The former Netherlands international went not to Major League Soccer, or elsewhere in Italy, or to the Dutch Eredivisie where he had grown up. He went to South America, noting that Brazilian football was gaining kudos.

He has been a great success, even into his 38th year, with Botafogo, helping them to the Campeonato Carioca and registering an impressive 18 goals in his 66 matches.

That is not a bad tally for an ageing, deep-lying midfielder. But Seedorf was never an easily categorised footballer.

In the course of a career through which he carried a rare confidence of his adaptability to any league, any culture, he ticked all the boxes for the “complete” modern midfielder: athleticism and stamina, a good shot from a range, and an often brilliant eye for the telling through ball from the same territory.

He could cross and deliver a fine dead ball. He could tackle and mark, too.

When he emerged as a teenaged dynamo in the gifted, young Ajax Amsterdam side who won the Champions League in 1995, he also caught the eye for his maturity in a generally youthful side, one where the talents of the De Boer brothers, Frank and Ronald, Edgar Davids and Patrick Kluivert were also developing.

He moved to Italy, with Sampdoria, and within a year to Real Madrid. “Some of the decisions I made were courageous decisions,” he said of those years.

“It wasn’t easy to go away at 19 years old, nor to Inter when I did. Maybe I could have stayed with Madrid like Roberto Carlos and others. Maybe I would have won more with them.”

He did win a second Champions League trophy – he won four in all, with three clubs – with the Spanish giants, but also picked up a reputation as somewhat bumptious, prone to question a coach’s orders, albeit out of genuine curiosity rather than as an aggressive challenge to authority.

The tendency made some national coaches of the Netherlands cautious of him.

His longevity as a top-level player and his consistent excellence were probably worth well over 100 caps. He won 87.

But the independent, self-possessed streak meant Seedorf would be valued as a dressing-room figurehead in the stable environment of AC Milan in the first seven or eight years of the new millennium.

Between Madrid and AC Milan, he had joined Inter Milan. “Inter to Milan is not always an easy decision,” he would later reflect.

“But I’ve never been a follower or gone with the masses. With hard work, I made it work.”

The coach he worked under for longest at Milan, Carlo Ancelotti, offered an endorsement last night.

“Clarence has the knowledge and ability to achieve anything in football,” said Ancelotti, now at Real Madrid.

“Anybody who worries he is not experienced enough should remember nor were Arrigo Sacchi and Fabio Capello when they started at Milan.”

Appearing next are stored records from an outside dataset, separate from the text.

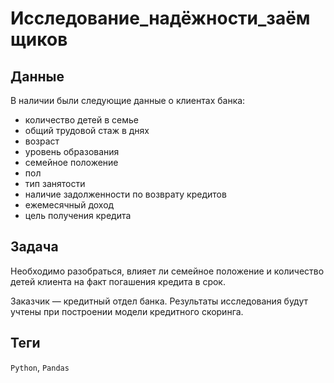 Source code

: # Исследование_надёжности_заёмщиков


## Данные

В наличии были следующие данные о клиентах банка:
* количество детей в семье
* общий трудовой стаж в днях
* возраст
* уровень образования
* семейное положение
* пол
* тип занятости
* наличие задолженности по возврату кредитов
* ежемесячный доход
* цель получения кредита

## Задача

Необходимо разобраться, влияет ли семейное положение и количество детей клиента на факт погашения кредита в срок. 

Заказчик — кредитный отдел банка. Результаты исследования будут учтены при построении модели кредитного скоринга.  

## Теги
`Python`, `Pandas`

Those two legendary coaches were also Berlusconi’s choices, in the late 1980s and early 1990s.

It is the supremacy their Milan sides achieved that Seedorf must aspire to, as he sets out to rebuild a club sitting in the bottom half of the Serie A table.


Massimiliano Allegri was the first AC Milan coach to lose his job midseason since Fatih Terim in late 2001. Since Terim, only three men have held the post. Two of them, Carlo Ancelotti – who was succeeded for one season by Leonardo – and Allegri won the league. Ancelotti won two European Cups.

In the same period, neighbours Inter have had 11 different coaches – Hector Cuper, Corrado Verdelli, Alberto Zaccheroni, Roberto Mancini, Jose Mourinho, Rafa Benitez, Leonardo, Gian Piero Gasperini, Claudio Ranieri, Andrea Stramaccioni and Walter Mazzarri. Only Mancini and Mourinho won the scudetto. Mourinho won one European Cup.